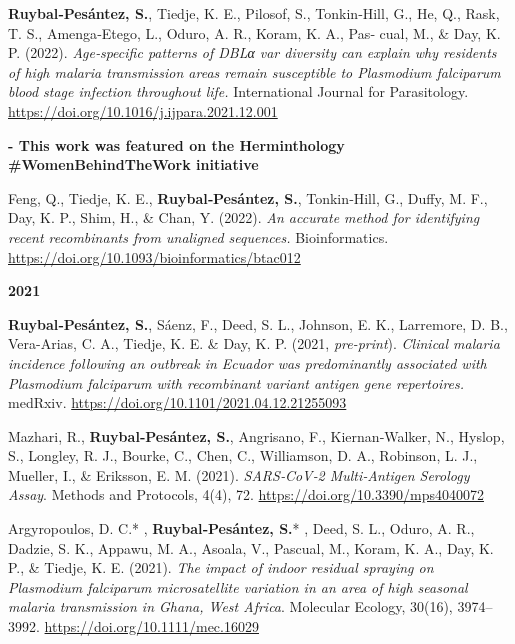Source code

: \documentclass[11pt,a4paper,]{awesome-cv}
\begin{document}
\textbf{Ruybal‐Pesántez, S.}, Tiedje, K. E., Pilosof, S., Tonkin‐Hill,
G., He, Q., Rask, T. S., Amenga‐Etego, L., Oduro, A. R., Koram, K. A.,
Pas‐ cual, M., \& Day, K. P. (2022). \emph{Age‐specific patterns of DBLα
var diversity can explain why residents of high malaria transmission
areas remain susceptible to Plasmodium falciparum blood stage infection
throughout life.} International Journal for Parasitology.
\url{https://doi.org/10.1016/j.ijpara.2021.12.001}

\setlength{\leftskip}{2cm}

\textbf{- This work was featured on the Herminthology
\#WomenBehindTheWork initiative
\href{https://facebook.com/102760015458811/posts/151514423916703/?d=n}{\faExternalLink}}

Feng, Q., Tiedje, K. E., \textbf{Ruybal‐Pesántez, S.}, Tonkin‐Hill, G.,
Duffy, M. F., Day, K. P., Shim, H., \& Chan, Y. (2022). \emph{An
accurate method for identifying recent recombinants from unaligned
sequences.} Bioinformatics.
\url{https://doi.org/10.1093/bioinformatics/btac012}

\setlength{\leftskip}{0cm}

\textbf{2021}

\setlength{\leftskip}{1cm}

\textbf{Ruybal‐Pesántez, S.}, Sáenz, F., Deed, S. L., Johnson, E. K.,
Larremore, D. B., Vera-Arias, C. A., Tiedje, K. E. \& Day, K. P. (2021,
\emph{pre-print}). \emph{Clinical malaria incidence following an
outbreak in Ecuador was predominantly associated with Plasmodium
falciparum with recombinant variant antigen gene repertoires.} medRxiv.
\url{https://doi.org/10.1101/2021.04.12.21255093}

Mazhari, R., \textbf{Ruybal‐Pesántez, S.}, Angrisano, F.,
Kiernan‐Walker, N., Hyslop, S., Longley, R. J., Bourke, C., Chen, C.,
Williamson, D. A., Robinson, L. J., Mueller, I., \& Eriksson, E. M.
(2021). \emph{SARS‐CoV‐2 Multi‐Antigen Serology Assay}. Methods and
Protocols, 4(4), 72. \url{https://doi.org/10.3390/mps4040072}

Argyropoulos, D. C.* , \textbf{Ruybal‐Pesántez, S.}* , Deed, S. L.,
Oduro, A. R., Dadzie, S. K., Appawu, M. A., Asoala, V., Pascual, M.,
Koram, K. A., Day, K. P., \& Tiedje, K. E. (2021). \emph{The impact of
indoor residual spraying on Plasmodium falciparum microsatellite
variation in an area of high seasonal malaria transmission in Ghana,
West Africa}. Molecular Ecology, 30(16), 3974--3992.
\url{https://doi.org/10.1111/mec.16029}

\setlength{\leftskip}{2cm}
\end{document}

## TASK TO CARRY OUT
All of the material above goes into the copy exactly as is; the pictures do not.

## REPLY TO THE TASK
Source code

: \documentclass[11pt,a4paper,]{awesome-cv}
\begin{document}
\textbf{Ruybal‐Pesántez, S.}, Tiedje, K. E., Pilosof, S., Tonkin‐Hill,
G., He, Q., Rask, T. S., Amenga‐Etego, L., Oduro, A. R., Koram, K. A.,
Pas‐ cual, M., \& Day, K. P. (2022). \emph{Age‐specific patterns of DBLα
var diversity can explain why residents of high malaria transmission
areas remain susceptible to Plasmodium falciparum blood stage infection
throughout life.} International Journal for Parasitology.
\url{https://doi.org/10.1016/j.ijpara.2021.12.001}

\setlength{\leftskip}{2cm}

\textbf{- This work was featured on the Herminthology
\#WomenBehindTheWork initiative
\href{https://facebook.com/102760015458811/posts/151514423916703/?d=n}{\faExternalLink}}

Feng, Q., Tiedje, K. E., \textbf{Ruybal‐Pesántez, S.}, Tonkin‐Hill, G.,
Duffy, M. F., Day, K. P., Shim, H., \& Chan, Y. (2022). \emph{An
accurate method for identifying recent recombinants from unaligned
sequences.} Bioinformatics.
\url{https://doi.org/10.1093/bioinformatics/btac012}

\setlength{\leftskip}{0cm}

\textbf{2021}

\setlength{\leftskip}{1cm}

\textbf{Ruybal‐Pesántez, S.}, Sáenz, F., Deed, S. L., Johnson, E. K.,
Larremore, D. B., Vera-Arias, C. A., Tiedje, K. E. \& Day, K. P. (2021,
\emph{pre-print}). \emph{Clinical malaria incidence following an
outbreak in Ecuador was predominantly associated with Plasmodium
falciparum with recombinant variant antigen gene repertoires.} medRxiv.
\url{https://doi.org/10.1101/2021.04.12.21255093}

Mazhari, R., \textbf{Ruybal‐Pesántez, S.}, Angrisano, F.,
Kiernan‐Walker, N., Hyslop, S., Longley, R. J., Bourke, C., Chen, C.,
Williamson, D. A., Robinson, L. J., Mueller, I., \& Eriksson, E. M.
(2021). \emph{SARS‐CoV‐2 Multi‐Antigen Serology Assay}. Methods and
Protocols, 4(4), 72. \url{https://doi.org/10.3390/mps4040072}

Argyropoulos, D. C.* , \textbf{Ruybal‐Pesántez, S.}* , Deed, S. L.,
Oduro, A. R., Dadzie, S. K., Appawu, M. A., Asoala, V., Pascual, M.,
Koram, K. A., Day, K. P., \& Tiedje, K. E. (2021). \emph{The impact of
indoor residual spraying on Plasmodium falciparum microsatellite
variation in an area of high seasonal malaria transmission in Ghana,
West Africa}. Molecular Ecology, 30(16), 3974--3992.
\url{https://doi.org/10.1111/mec.16029}

\setlength{\leftskip}{2cm}
\end{document}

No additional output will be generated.